Celebrating Rozelle Raynes: North in a Nutshell

Martha McGilda

I walked into my parents’ bedroom one morning in 1968 to find my father clutching a bright yellow hardback among the usual chaos of newspapers, post and the remains of breakfast. This was Rozelle Raynes’s first book North in Nutshell. I can’t remember if he’d been sent it for review or as a gift from the author. What has stayed with me to this day was how honoured he felt by this friendship and how much he admired Lady Rozelle. This was a feeling shared by many yachtsmen of that time – though she was never a sailing celebrity.

North in a Nutshell was her first book, written with the confidence that had come from her happy second marriage to Dick Raynes in 1965. It describes a three-month exploration of the Norwegian coast in a 25’ Folkboat with a Seagull outboard engine. It’s adventurous and admirable though in my opinion the trip she’d done single-handed to Russia in 1959 was a greater achievement thought she didn’t write about it until 20 years later in The Sea Bird. (1979)

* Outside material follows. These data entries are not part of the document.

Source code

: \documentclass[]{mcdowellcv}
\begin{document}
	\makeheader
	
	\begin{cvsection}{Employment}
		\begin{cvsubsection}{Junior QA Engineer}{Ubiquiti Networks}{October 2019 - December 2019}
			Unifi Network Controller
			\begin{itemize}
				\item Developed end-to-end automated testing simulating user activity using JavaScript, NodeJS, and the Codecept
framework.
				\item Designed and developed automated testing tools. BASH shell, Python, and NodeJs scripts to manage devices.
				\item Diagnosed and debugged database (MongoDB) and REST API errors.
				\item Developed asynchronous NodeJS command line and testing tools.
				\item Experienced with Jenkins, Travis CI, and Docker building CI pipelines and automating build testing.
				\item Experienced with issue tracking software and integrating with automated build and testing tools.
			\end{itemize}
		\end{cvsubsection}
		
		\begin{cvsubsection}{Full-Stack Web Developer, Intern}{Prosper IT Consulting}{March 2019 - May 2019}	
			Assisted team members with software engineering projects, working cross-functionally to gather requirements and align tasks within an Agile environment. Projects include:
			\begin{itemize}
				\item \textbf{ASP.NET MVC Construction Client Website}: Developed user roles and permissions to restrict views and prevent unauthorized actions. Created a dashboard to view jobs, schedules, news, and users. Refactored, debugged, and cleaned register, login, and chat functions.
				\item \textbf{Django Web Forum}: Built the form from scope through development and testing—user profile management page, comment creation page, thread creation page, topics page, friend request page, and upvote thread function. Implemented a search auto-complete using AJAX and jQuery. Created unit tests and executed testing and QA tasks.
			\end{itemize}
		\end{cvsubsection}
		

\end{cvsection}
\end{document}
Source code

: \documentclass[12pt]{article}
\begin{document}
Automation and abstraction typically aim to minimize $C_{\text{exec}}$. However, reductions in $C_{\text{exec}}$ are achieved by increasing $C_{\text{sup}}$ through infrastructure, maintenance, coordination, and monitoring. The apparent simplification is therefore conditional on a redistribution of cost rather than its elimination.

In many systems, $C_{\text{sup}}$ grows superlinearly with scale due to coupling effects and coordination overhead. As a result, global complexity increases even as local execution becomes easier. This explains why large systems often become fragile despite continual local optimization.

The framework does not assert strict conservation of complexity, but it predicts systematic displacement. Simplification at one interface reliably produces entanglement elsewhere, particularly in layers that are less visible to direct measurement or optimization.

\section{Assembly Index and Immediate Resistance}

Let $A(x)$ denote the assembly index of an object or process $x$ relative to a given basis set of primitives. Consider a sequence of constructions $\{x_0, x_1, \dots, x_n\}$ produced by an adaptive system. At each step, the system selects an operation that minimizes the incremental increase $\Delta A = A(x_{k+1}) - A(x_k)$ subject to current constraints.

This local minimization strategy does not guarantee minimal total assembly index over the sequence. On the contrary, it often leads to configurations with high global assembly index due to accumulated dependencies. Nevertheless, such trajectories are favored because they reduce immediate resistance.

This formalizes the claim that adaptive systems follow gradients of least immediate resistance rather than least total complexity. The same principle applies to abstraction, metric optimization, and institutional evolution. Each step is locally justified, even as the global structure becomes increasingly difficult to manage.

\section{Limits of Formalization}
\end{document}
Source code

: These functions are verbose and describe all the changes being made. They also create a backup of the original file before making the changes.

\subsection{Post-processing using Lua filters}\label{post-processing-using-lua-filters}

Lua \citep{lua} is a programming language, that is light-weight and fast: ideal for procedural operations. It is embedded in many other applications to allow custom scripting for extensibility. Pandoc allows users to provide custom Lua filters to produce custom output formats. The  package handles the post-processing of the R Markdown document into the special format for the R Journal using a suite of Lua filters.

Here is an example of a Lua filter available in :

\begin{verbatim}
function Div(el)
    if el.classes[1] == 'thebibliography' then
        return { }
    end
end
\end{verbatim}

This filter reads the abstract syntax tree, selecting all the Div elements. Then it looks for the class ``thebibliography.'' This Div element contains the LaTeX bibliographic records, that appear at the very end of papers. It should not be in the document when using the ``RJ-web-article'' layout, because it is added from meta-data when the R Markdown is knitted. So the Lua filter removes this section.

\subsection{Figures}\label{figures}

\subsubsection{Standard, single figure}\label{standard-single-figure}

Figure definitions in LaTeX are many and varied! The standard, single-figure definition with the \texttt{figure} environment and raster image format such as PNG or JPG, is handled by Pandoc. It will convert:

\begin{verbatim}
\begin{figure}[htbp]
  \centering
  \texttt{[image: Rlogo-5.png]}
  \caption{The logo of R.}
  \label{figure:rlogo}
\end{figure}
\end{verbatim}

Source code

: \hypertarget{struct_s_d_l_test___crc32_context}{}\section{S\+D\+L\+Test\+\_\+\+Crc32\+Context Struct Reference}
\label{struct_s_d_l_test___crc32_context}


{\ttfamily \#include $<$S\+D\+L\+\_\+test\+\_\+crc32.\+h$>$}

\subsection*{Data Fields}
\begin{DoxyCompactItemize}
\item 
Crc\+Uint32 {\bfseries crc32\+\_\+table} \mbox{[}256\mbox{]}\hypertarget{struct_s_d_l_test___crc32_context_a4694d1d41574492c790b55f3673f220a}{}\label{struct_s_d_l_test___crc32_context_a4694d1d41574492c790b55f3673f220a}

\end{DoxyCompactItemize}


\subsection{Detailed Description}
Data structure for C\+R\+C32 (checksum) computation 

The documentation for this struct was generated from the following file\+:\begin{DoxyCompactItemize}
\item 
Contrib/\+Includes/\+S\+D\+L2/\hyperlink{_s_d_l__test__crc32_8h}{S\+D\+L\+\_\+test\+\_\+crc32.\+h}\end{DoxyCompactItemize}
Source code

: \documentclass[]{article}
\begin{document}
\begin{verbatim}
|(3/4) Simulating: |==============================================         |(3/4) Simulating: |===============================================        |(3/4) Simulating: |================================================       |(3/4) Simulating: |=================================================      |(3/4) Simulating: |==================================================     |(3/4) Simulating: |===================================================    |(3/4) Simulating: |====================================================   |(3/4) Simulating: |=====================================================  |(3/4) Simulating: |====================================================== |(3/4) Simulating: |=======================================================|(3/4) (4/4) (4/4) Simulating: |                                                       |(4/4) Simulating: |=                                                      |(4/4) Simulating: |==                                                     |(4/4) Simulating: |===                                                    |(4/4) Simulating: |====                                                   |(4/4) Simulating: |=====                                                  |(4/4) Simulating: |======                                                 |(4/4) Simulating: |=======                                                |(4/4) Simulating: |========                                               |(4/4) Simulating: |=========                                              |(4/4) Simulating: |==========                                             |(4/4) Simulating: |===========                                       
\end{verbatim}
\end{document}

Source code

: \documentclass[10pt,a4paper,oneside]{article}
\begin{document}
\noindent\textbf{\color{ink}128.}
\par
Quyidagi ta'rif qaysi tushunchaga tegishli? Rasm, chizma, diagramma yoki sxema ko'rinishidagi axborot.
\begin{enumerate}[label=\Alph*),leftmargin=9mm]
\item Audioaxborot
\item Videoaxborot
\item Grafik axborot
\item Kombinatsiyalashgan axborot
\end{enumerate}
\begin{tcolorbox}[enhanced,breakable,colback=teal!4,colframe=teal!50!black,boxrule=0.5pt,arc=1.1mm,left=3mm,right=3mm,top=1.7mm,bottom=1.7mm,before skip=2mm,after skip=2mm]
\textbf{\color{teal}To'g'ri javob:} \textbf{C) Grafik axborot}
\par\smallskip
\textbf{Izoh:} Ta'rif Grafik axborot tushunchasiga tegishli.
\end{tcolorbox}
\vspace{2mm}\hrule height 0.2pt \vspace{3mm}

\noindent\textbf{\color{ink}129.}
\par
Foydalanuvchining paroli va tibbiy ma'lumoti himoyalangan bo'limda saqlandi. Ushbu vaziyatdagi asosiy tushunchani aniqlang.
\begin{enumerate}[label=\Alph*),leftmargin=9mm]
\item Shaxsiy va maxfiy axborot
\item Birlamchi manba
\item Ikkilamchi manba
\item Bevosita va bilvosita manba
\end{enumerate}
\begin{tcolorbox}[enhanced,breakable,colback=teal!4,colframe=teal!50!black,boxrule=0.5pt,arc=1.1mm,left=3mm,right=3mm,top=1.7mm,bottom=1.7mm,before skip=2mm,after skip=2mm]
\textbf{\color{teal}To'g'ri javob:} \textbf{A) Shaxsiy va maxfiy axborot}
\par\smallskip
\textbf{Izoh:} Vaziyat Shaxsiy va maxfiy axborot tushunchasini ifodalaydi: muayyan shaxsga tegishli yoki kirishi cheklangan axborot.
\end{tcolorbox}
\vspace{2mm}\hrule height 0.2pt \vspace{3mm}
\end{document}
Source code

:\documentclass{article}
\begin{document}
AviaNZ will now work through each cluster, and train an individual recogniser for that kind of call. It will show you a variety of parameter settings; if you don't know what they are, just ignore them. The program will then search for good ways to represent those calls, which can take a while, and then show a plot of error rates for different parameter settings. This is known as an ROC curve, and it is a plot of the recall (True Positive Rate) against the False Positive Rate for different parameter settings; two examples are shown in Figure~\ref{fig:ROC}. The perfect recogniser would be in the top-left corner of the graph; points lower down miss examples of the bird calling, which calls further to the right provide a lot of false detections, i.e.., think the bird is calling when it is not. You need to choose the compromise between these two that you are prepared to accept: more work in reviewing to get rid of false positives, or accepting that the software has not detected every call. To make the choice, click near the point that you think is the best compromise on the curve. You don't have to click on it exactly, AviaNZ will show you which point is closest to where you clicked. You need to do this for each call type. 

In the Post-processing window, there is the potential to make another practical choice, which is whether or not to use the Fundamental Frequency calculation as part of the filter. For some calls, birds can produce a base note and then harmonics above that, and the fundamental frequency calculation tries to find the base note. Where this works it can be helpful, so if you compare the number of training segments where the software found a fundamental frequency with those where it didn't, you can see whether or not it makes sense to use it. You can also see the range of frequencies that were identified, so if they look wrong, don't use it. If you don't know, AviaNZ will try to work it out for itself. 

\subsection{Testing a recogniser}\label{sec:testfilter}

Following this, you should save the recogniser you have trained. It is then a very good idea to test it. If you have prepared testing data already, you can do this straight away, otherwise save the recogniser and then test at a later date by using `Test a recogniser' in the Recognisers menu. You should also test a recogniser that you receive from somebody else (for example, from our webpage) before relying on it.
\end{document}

At Golden Duck we’re working on a new edition of Maid Matelot which we hope to publish in time for the Suffolk and the Sea Day June 25th. Is that her best book - I’m not sure? The Tuesday Boys is also special and I’ve recently read 27 Kisses, her account of housing 4 families of Croatian refugees.

Over the next few months I’ll contribute some reflections on this and other of Lady Rozelle’s books. She was always self-effacing but doesn’t deserve to be forgotten. Her friend Richard Woodman has contributed an appreciation which we’ll share in Maid Matelot but for now I’ll just indulge myself with that happy memory of the day North in a Nutshell arrived in our home - 44 years ago!